Когда Юлия Карловна пришла в себя от внезапного потрясения и усадила свою дорогую гостью на полусломанном стуле, тогда представила ей молодую, стройную и весьма бледную девушку с черными большими и заплаканными глазами, всю в черном.
— Рекомендую вам, — сказала Юлия Карловна, обращаясь к Марье Федоровне, — моя хорошая, можно сказать, приятельница, мамзель Шарнбер, тоже моя землячка, только по отце. Из хорошей фамилии. Я им сейчас гадала на кофе, и так прекрасно, так прекрасно выходит, что лучше требовать нельзя, а они все не верят и плачут.
— Я уж два года верила, — тихо проговорила девушка.
— Так как же, матушка, и по десяти лет ждут, да не плачут, — с неудовольствием проговорила Юлия Карловна. — Что ж делать? Такая ваша судьба. А коли наскучило так дожидаться своего суженого, то я давно предлагаю, переходите ко мне в дом. Если не хотите вместе с барышнями, то займите мезонин. Я с вас не бог знает что возьму. И мне прибыль, и вам не в убыток.
Девушка заплакала и едва проговорила: «Прощайте!» — вышла из комнаты.
— Прощайте.
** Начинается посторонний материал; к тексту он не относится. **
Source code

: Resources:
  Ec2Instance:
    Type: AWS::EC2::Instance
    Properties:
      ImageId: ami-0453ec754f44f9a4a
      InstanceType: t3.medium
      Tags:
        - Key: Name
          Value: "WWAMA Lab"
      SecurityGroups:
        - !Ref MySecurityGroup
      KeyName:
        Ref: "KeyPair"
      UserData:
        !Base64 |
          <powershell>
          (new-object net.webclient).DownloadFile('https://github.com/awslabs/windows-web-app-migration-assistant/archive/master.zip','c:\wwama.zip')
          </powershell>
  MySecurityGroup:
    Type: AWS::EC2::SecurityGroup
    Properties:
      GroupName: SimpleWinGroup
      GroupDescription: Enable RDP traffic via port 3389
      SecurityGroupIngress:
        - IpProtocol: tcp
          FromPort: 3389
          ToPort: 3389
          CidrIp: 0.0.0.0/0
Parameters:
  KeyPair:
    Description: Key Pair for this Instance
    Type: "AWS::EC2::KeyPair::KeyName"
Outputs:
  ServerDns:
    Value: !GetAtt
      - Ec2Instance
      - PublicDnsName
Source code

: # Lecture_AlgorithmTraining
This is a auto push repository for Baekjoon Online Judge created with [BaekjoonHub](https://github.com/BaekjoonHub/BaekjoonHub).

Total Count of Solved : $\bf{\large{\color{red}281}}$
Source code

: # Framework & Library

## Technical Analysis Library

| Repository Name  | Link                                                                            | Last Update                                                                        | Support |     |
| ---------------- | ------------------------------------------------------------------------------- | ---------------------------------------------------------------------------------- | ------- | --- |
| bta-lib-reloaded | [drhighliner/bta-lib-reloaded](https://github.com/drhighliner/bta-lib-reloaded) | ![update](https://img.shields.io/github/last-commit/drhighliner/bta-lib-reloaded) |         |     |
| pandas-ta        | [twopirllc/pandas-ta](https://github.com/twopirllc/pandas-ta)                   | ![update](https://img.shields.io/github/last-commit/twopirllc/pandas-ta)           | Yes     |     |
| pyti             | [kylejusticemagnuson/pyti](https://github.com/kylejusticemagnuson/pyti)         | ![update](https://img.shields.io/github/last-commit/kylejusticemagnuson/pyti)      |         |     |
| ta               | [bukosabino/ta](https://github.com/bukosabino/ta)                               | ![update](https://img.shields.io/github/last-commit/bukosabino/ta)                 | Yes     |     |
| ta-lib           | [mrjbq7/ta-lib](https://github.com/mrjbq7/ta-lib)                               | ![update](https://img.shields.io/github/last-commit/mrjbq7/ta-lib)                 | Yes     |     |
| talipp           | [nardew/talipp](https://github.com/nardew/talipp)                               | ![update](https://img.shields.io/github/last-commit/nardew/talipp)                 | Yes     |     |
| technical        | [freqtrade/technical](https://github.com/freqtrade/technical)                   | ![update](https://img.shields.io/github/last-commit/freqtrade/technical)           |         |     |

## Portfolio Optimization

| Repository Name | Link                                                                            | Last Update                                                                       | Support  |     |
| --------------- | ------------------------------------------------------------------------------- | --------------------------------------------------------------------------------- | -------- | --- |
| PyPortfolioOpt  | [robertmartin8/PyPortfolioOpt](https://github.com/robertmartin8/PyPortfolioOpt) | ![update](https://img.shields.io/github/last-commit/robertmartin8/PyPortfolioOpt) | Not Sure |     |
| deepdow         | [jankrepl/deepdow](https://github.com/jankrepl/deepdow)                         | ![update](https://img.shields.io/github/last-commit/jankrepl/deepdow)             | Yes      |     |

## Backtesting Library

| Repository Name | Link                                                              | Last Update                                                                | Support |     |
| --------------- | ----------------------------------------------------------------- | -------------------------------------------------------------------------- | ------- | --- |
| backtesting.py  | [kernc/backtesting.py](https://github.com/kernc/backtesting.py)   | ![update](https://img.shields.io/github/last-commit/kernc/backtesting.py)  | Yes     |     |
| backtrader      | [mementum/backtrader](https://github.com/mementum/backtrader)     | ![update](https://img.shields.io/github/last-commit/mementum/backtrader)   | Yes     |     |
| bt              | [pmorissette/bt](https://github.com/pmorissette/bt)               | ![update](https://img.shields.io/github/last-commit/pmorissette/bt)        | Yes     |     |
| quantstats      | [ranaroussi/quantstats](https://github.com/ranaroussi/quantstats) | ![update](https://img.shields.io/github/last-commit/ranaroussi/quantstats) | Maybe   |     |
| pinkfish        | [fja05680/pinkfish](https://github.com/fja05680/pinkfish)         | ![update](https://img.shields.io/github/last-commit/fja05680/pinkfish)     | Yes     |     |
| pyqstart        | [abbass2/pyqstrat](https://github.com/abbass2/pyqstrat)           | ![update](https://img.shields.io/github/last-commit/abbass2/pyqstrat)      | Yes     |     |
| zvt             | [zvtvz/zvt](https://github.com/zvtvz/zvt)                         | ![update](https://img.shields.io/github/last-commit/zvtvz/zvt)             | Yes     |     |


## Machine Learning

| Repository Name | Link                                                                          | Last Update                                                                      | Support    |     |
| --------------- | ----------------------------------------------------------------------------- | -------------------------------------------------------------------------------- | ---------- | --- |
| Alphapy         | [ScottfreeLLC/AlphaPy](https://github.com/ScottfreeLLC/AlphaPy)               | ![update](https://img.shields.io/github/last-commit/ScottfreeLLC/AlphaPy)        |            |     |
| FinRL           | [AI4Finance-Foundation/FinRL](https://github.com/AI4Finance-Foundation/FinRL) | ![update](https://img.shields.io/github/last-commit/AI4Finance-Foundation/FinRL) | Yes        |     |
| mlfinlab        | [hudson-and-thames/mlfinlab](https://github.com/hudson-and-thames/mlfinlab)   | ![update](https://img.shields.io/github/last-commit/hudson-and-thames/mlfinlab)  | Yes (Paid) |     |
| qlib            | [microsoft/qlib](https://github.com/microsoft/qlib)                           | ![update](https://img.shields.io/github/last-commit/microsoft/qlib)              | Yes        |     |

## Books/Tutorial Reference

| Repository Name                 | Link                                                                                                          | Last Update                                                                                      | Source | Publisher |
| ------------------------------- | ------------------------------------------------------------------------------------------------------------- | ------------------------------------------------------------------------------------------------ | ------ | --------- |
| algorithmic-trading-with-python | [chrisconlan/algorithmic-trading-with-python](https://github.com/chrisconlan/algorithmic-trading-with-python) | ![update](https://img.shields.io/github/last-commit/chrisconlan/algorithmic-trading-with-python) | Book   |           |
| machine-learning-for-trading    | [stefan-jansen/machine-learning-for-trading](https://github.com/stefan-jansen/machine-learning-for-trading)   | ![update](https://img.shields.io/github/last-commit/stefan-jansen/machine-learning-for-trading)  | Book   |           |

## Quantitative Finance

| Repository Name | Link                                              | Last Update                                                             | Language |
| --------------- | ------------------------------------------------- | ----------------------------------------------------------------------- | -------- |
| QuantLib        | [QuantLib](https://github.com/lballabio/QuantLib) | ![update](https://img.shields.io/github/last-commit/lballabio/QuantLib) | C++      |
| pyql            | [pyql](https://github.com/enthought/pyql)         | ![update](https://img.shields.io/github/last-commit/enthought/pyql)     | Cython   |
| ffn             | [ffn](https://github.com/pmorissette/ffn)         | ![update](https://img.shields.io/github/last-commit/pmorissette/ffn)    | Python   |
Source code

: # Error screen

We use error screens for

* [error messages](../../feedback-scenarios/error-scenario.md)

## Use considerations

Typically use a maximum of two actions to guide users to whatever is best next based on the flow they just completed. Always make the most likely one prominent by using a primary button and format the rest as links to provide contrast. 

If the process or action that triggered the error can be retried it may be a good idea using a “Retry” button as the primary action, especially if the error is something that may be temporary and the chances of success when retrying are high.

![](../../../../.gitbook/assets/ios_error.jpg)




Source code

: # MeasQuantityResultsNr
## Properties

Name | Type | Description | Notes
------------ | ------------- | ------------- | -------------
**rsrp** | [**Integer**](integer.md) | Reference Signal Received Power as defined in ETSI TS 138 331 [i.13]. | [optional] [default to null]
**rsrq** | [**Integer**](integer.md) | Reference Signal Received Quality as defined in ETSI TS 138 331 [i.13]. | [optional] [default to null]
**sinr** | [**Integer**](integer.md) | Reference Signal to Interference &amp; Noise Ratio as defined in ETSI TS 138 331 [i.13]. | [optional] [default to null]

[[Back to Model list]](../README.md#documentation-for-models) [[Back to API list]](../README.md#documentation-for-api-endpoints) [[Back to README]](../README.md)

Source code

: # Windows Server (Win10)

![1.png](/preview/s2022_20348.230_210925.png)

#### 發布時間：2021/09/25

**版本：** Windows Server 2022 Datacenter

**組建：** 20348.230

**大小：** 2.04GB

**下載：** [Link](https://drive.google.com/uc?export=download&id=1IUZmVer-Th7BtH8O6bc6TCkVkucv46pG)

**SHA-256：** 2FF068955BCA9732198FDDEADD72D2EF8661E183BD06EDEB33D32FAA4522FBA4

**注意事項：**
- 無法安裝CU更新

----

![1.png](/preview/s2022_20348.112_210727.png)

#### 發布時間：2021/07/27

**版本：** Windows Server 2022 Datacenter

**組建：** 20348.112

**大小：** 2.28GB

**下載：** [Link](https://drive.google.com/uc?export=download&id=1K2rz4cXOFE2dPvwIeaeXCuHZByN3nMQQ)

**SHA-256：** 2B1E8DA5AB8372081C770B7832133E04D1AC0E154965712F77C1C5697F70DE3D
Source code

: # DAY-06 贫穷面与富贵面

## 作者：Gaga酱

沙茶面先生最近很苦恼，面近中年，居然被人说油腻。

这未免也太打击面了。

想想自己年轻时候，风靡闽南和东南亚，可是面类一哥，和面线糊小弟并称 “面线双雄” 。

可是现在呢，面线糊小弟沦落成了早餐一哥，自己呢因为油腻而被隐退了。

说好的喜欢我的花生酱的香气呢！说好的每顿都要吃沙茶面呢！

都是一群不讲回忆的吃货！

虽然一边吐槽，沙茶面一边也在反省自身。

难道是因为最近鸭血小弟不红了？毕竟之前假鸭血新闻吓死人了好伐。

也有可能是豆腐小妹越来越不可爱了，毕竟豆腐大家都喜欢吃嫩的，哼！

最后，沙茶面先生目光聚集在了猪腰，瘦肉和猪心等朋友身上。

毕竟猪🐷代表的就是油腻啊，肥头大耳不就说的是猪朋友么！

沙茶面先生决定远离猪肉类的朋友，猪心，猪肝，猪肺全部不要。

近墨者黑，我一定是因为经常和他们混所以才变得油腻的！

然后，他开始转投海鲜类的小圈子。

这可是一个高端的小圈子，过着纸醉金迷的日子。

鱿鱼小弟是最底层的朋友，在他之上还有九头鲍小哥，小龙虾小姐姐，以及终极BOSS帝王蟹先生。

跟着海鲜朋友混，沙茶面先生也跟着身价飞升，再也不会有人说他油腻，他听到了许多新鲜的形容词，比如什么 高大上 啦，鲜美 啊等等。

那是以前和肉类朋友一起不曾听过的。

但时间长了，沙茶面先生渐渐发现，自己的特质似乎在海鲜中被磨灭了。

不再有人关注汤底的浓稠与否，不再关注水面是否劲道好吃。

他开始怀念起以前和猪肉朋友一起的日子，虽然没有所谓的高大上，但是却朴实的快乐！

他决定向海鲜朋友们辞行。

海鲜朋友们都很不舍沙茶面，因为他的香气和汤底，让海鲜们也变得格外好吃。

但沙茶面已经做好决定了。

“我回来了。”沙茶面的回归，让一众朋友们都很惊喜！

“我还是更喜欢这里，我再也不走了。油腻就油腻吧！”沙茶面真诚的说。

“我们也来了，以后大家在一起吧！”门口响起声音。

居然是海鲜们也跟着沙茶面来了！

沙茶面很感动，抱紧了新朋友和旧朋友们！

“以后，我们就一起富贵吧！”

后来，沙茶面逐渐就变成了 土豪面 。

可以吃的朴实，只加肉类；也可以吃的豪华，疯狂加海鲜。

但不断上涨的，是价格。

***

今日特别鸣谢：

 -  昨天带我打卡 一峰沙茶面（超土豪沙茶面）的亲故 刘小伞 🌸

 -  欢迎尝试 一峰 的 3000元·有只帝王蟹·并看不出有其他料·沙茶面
Заходите завтра. У меня будет свежая гуща, я вам еще поворожу, — говорила Юлия Карловна, провожая свою пациентку глазами. И когда та притворила за собою дверь, Юлия Карловна прибавила:
— Больно горда! Подожди еще годик-другой своего возлюбленного, небось переменишься, проситься будешь — не пущу, черт ли тогда в тебе. Ты и теперь смот[ришь] старухой, а тогда на тебя никто и взглянуть не захочет.
— Вот, Марья Федоровна, вот где истинное несчастие, — обратилась она к своей гостье, как бы умоляя о сострадании. — Видели вы? Ведь, можно сказать, красавица собою, благородных родителей дочь. И пропадает, ни за что пропадает, и так-таки и пропадет. А кто? Сами же родители и виноваты, никто другой!
Жили они, матушка вы моя, в Кронштадте при должности, и при хорошей должности, при каких-то магазеях. Каждую неделю вечера давали. И повадился к ним в дом какой-то мичман. Ну, известное дело, молодой мужчина, молодая девушка, увиделись раз, другой и влюбилися друг в друга. А там и до греха недолго. Так и случилося. Бывало, в доме танцы да плясы, а они незаметно выйдут на двор или на улицу, да укроются шинелью, да воркуют, что твои нежные голубки. А мать-то сама, чай, с молодыми офицерами амурничает. Я отца и не виню. Не мужское дело смотреть за дочерью. А мать, мать всему причина. Она видела, старая дурище, что молодой человек около дочери увивается. Что бы спросить: «А что тебе, голубчик, надо? Когда так только, куры-муры, так вот тебе и двери. А коли на сурьез пошло, женись». А то думают: «Ничего, пускай себе молодые люди побалуют. Он человек благородный, лишнего себе ничего не позволит». А вот он и не позволил, благородный-то человек. Дело-то сделал, да и перевелся в Астрахань или куда-то еще дальше. А сами-то тогда только заметили, когда начали соседи пальцами на дочку-то показывать. А вечер-то сделают, залы осветят, а гостей-то никого, разве два-три пьяные ластовые забредут. Видят, что дело-то плохо, давай из Кронштадта убираться. Теперь вот в Петербурге и проживается без места. А она, дура, ворожит. Да, много я тебе выворожу. Приедет он тебе сейчас, держи карман. Не видал он, вишь, краше тебя. Говорю: «Переходи ко мне, пока еще хоть что-нибудь осталось». А то так ведь состареется. Ох, горе, горе, как подумаю! — прибавила она со вздохом.